Is your feature request related to a problem? Please describe. It seems like Mapperly currently uses the target property setter visibility in an "existing target object" mapper (void method) to decide if a collection (
ICollection<T>
) is completely replaced or if the items in the collection are just added. This is confusing/dangerous because a simple visiblity change on the setter can lead to different behavior of the mapper.Describe the solution you'd like I'd like to configure if items are added to an existing collection or if a collection is replaced. One of the two possibilities should be the default for all collection properties, regardless of their setter visibility.
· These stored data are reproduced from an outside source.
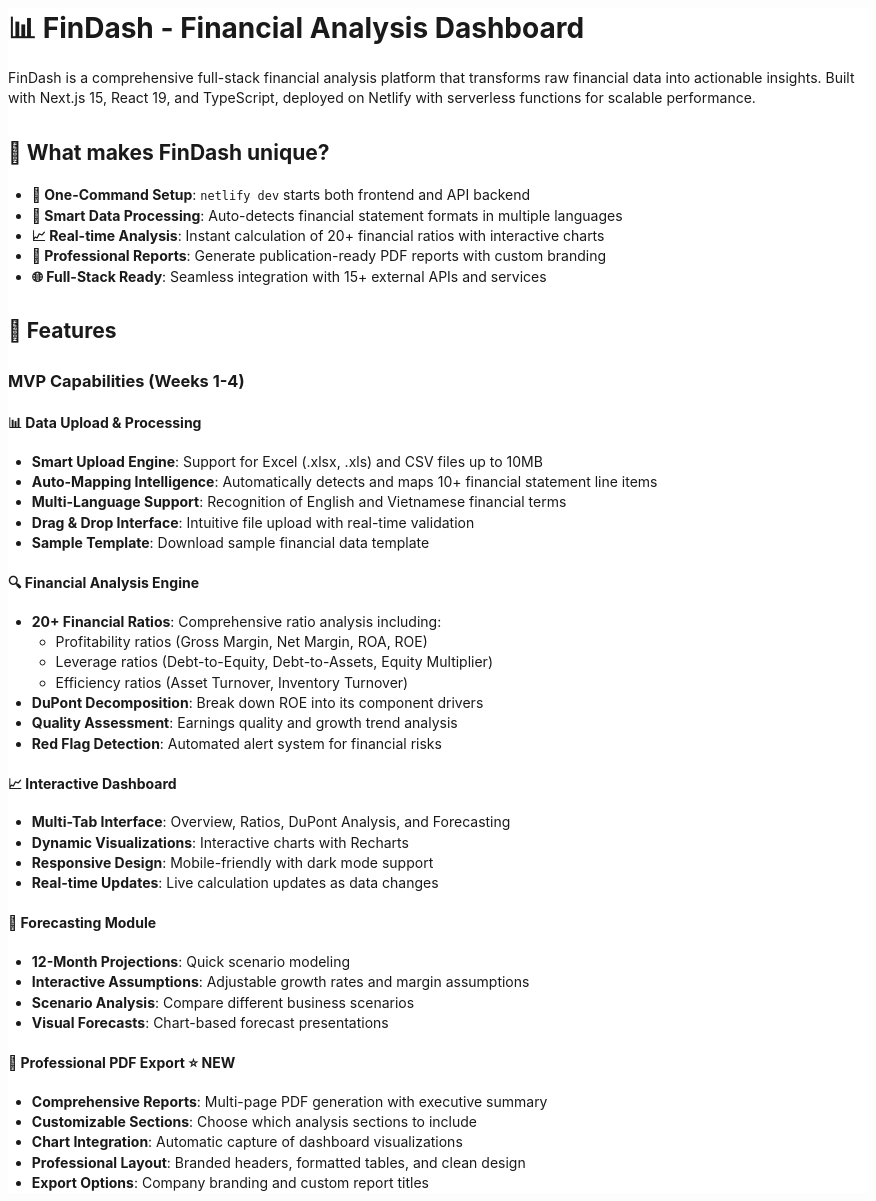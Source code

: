# 📊 FinDash - Financial Analysis Dashboard

FinDash is a comprehensive full-stack financial analysis platform that transforms raw financial data into actionable insights. Built with Next.js 15, React 19, and TypeScript, deployed on Netlify with serverless functions for scalable performance.

## 🎯 **What makes FinDash unique?**
- **🚀 One-Command Setup**: `netlify dev` starts both frontend and API backend
- **🤖 Smart Data Processing**: Auto-detects financial statement formats in multiple languages
- **📈 Real-time Analysis**: Instant calculation of 20+ financial ratios with interactive charts
- **📄 Professional Reports**: Generate publication-ready PDF reports with custom branding
- **🌐 Full-Stack Ready**: Seamless integration with 15+ external APIs and services

## 🚀 Features

### MVP Capabilities (Weeks 1-4)

#### 📊 Data Upload & Processing
- **Smart Upload Engine**: Support for Excel (.xlsx, .xls) and CSV files up to 10MB
- **Auto-Mapping Intelligence**: Automatically detects and maps 10+ financial statement line items
- **Multi-Language Support**: Recognition of English and Vietnamese financial terms
- **Drag & Drop Interface**: Intuitive file upload with real-time validation
- **Sample Template**: Download sample financial data template

#### 🔍 Financial Analysis Engine
- **20+ Financial Ratios**: Comprehensive ratio analysis including:
  - Profitability ratios (Gross Margin, Net Margin, ROA, ROE)
  - Leverage ratios (Debt-to-Equity, Debt-to-Assets, Equity Multiplier)
  - Efficiency ratios (Asset Turnover, Inventory Turnover)
- **DuPont Decomposition**: Break down ROE into its component drivers
- **Quality Assessment**: Earnings quality and growth trend analysis
- **Red Flag Detection**: Automated alert system for financial risks

#### 📈 Interactive Dashboard
- **Multi-Tab Interface**: Overview, Ratios, DuPont Analysis, and Forecasting
- **Dynamic Visualizations**: Interactive charts with Recharts
- **Responsive Design**: Mobile-friendly with dark mode support
- **Real-time Updates**: Live calculation updates as data changes

#### 🔮 Forecasting Module
- **12-Month Projections**: Quick scenario modeling
- **Interactive Assumptions**: Adjustable growth rates and margin assumptions
- **Scenario Analysis**: Compare different business scenarios
- **Visual Forecasts**: Chart-based forecast presentations

#### 📄 Professional PDF Export ⭐ **NEW**
- **Comprehensive Reports**: Multi-page PDF generation with executive summary
- **Customizable Sections**: Choose which analysis sections to include
- **Chart Integration**: Automatic capture of dashboard visualizations
- **Professional Layout**: Branded headers, formatted tables, and clean design
- **Export Options**: Company branding and custom report titles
If the currently active setting is to replace the collection, but the target property has no visible setter, then the generated code should call
Clear()
on the collection before adding the items.Describe alternatives you've considered I know that I can call
Clear()
in a "before map" method. But the main problem here is that I might not even notice that I have to do this until I get a runtime bug.Additional context In theory this also affects mappers that return the mapped object, but that would only show a difference if the constructor/object factory already adds items to the collection.